- [Task to complete]:
Your result should be the lines holding the word "部分动画效果", copied from the entries below.

Data extracted from a collection:
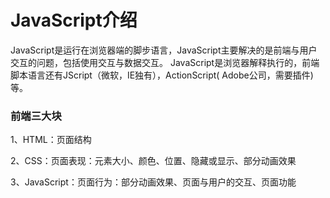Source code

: # JavaScript介绍


JavaScript是运行在浏览器端的脚步语言，JavaScript主要解决的是前端与用户交互的问题，包括使用交互与数据交互。 JavaScript是浏览器解释执行的，前端脚本语言还有JScript（微软，IE独有），ActionScript( Adobe公司，需要插件)等。

### 前端三大块 

1、HTML：页面结构

2、CSS：页面表现：元素大小、颜色、位置、隐藏或显示、部分动画效果

3、JavaScript：页面行为：部分动画效果、页面与用户的交互、页面功能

- [Solution for this exercise]:
2、CSS：页面表现：元素大小、颜色、位置、隐藏或显示、部分动画效果
3、JavaScript：页面行为：部分动画效果、页面与用户的交互、页面功能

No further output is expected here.